Steven Pinker’s new book on violence is unblushingly a work of Whig history.
Its purpose, as he describes it, is ‘a rehabilitation of a concept of modernity and progress, and… a sense of gratitude for the institutions of civilization and enlightenment that have made it possible.’
For, so he claims, the long Hobbesian nightmare of seizing and fighting, dominant for tens of thousands of years of human history, has gradually been displaced by ‘changes in our cultural and material milieu that have given our peaceable motives the upper hand.’
‘Readers of this book’ are assured they ‘no longer have to worry about… the prospect of a nuclear world war that would put an end to civilization or to human life itself’:
You would think that the disappearance of the gravest threat in the history of humanity would bring a sigh of relief among commentators on world affairs… Surely the experts have been acknolwedging the improvements in the world’s fortunes from a few decades ago.
But no — the pundits are glummer than ever! … Why the gloom? Partly it’s the result of market forces in the punditry business, which favor the Cassandras over the Pollyannas. Partly it arises from human temperament…
But, believe it or not, ‘from a global, historical and quantitative perspective, the dream of the 1960s has come true: the world has (almost) put an end to war.’

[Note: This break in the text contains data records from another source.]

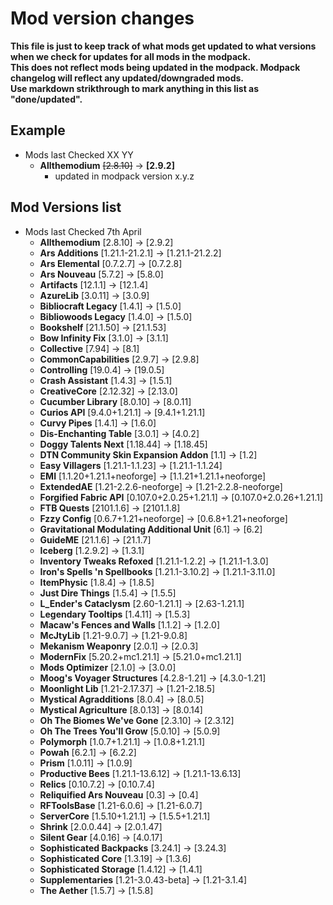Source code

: # Mod version changes

**This file is just to keep track of what mods get updated to what versions when we check for updates for all mods in the modpack.  
This does not reflect mods being updated in the modpack. Modpack changelog will reflect any updated/downgraded mods.  
Use markdown strikthrough to mark anything in this list as "done/updated".**  

## Example

- Mods last Checked XX YY
  - **Allthemodium** ~~[2.8.10]~~ -> **[2.9.2]**
    - updated in modpack version x.y.z

## Mod Versions list

- Mods last Checked 7th April
  - **Allthemodium** [2.8.10] -> [2.9.2]  
  - **Ars Additions** [1.21.1-21.2.1] -> [1.21.1-21.2.2]  
  - **Ars Elemental** [0.7.2.7] -> [0.7.2.8]  
  - **Ars Nouveau** [5.7.2] -> [5.8.0]  
  - **Artifacts** [12.1.1] -> [12.1.4]  
  - **AzureLib** [3.0.11] -> [3.0.9]  
  - **Bibliocraft Legacy** [1.4.1] -> [1.5.0]  
  - **Bibliowoods Legacy** [1.4.0] -> [1.5.0]  
  - **Bookshelf** [21.1.50] -> [21.1.53]  
  - **Bow Infinity Fix** [3.1.0] -> [3.1.1]  
  - **Collective** [7.94] -> [8.1]  
  - **CommonCapabilities** [2.9.7] -> [2.9.8]  
  - **Controlling** [19.0.4] -> [19.0.5]  
  - **Crash Assistant** [1.4.3] -> [1.5.1]  
  - **CreativeCore** [2.12.32] -> [2.13.0]  
  - **Cucumber Library** [8.0.10] -> [8.0.11]  
  - **Curios API** [9.4.0+1.21.1] -> [9.4.1+1.21.1]  
  - **Curvy Pipes** [1.4.1] -> [1.6.0]  
  - **Dis-Enchanting Table** [3.0.1] -> [4.0.2]  
  - **Doggy Talents Next** [1.18.44] -> [1.18.45]  
  - **DTN Community Skin Expansion Addon** [1.1] -> [1.2]  
  - **Easy Villagers** [1.21.1-1.1.23] -> [1.21.1-1.1.24]  
  - **EMI** [1.1.20+1.21.1+neoforge] -> [1.1.21+1.21.1+neoforge]  
  - **ExtendedAE** [1.21-2.2.6-neoforge] -> [1.21-2.2.8-neoforge]  
  - **Forgified Fabric API** [0.107.0+2.0.25+1.21.1] -> [0.107.0+2.0.26+1.21.1]  
  - **FTB Quests** [2101.1.6] -> [2101.1.8]  
  - **Fzzy Config** [0.6.7+1.21+neoforge] -> [0.6.8+1.21+neoforge]  
  - **Gravitational Modulating Additional Unit** [6.1] -> [6.2]  
  - **GuideME** [21.1.6] -> [21.1.7]  
  - **Iceberg** [1.2.9.2] -> [1.3.1]  
  - **Inventory Tweaks Refoxed** [1.21.1-1.2.2] -> [1.21.1-1.3.0]  
  - **Iron's Spells 'n Spellbooks** [1.21.1-3.10.2] -> [1.21.1-3.11.0]  
  - **ItemPhysic** [1.8.4] -> [1.8.5]  
  - **Just Dire Things** [1.5.4] -> [1.5.5]  
  - **L_Ender's Cataclysm** [2.60-1.21.1] -> [2.63-1.21.1]  
  - **Legendary Tooltips** [1.4.11] -> [1.5.3]  
  - **Macaw's Fences and Walls** [1.1.2] -> [1.2.0]  
  - **McJtyLib** [1.21-9.0.7] -> [1.21-9.0.8]  
  - **Mekanism Weaponry** [2.0.1] -> [2.0.3]  
  - **ModernFix** [5.20.2+mc1.21.1] -> [5.21.0+mc1.21.1]  
  - **Mods Optimizer** [2.1.0] -> [3.0.0]  
  - **Moog's Voyager Structures** [4.2.8-1.21] -> [4.3.0-1.21]  
  - **Moonlight Lib** [1.21-2.17.37] -> [1.21-2.18.5]  
  - **Mystical Agradditions** [8.0.4] -> [8.0.5]  
  - **Mystical Agriculture** [8.0.13] -> [8.0.14]  
  - **Oh The Biomes We've Gone** [2.3.10] -> [2.3.12]  
  - **Oh The Trees You'll Grow** [5.0.10] -> [5.0.9]  
  - **Polymorph** [1.0.7+1.21.1] -> [1.0.8+1.21.1]  
  - **Powah** [6.2.1] -> [6.2.2]  
  - **Prism** [1.0.11] -> [1.0.9]  
  - **Productive Bees** [1.21.1-13.6.12] -> [1.21.1-13.6.13]  
  - **Relics** [0.10.7.2] -> [0.10.7.4]  
  - **Reliquified Ars Nouveau** [0.3] -> [0.4]  
  - **RFToolsBase** [1.21-6.0.6] -> [1.21-6.0.7]  
  - **ServerCore** [1.5.10+1.21.1] -> [1.5.5+1.21.1]  
  - **Shrink** [2.0.0.44] -> [2.0.1.47]  
  - **Silent Gear** [4.0.16] -> [4.0.17]  
  - **Sophisticated Backpacks** [3.24.1] -> [3.24.3]  
  - **Sophisticated Core** [1.3.19] -> [1.3.6]  
  - **Sophisticated Storage** [1.4.12] -> [1.4.1]  
  - **Supplementaries** [1.21-3.0.43-beta] -> [1.21-3.1.4]  
  - **The Aether** [1.5.7] -> [1.5.8]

Plainly enough, Pinker wants to downplay what others have (approvingly) described as the ‘industrial-scale killing machine’ assembled and deployed by Washington in its recent wave of external aggression.
Presumably, it’s with this evaluative purpose in mind that he opts to measure and compare each society’s degree of violence by its rate of violent deaths per head of population, granting no weight to the absolute volume of violent deaths, nor any to the rate of violent deaths per unit of time.
Defence of this metric, on which basis the book’s entire argument rests, is perfunctory and uncompelling. Once delivered, in a single paragraph and as if in passing, the ruling is treated as dispositive and the matter as entirely closed.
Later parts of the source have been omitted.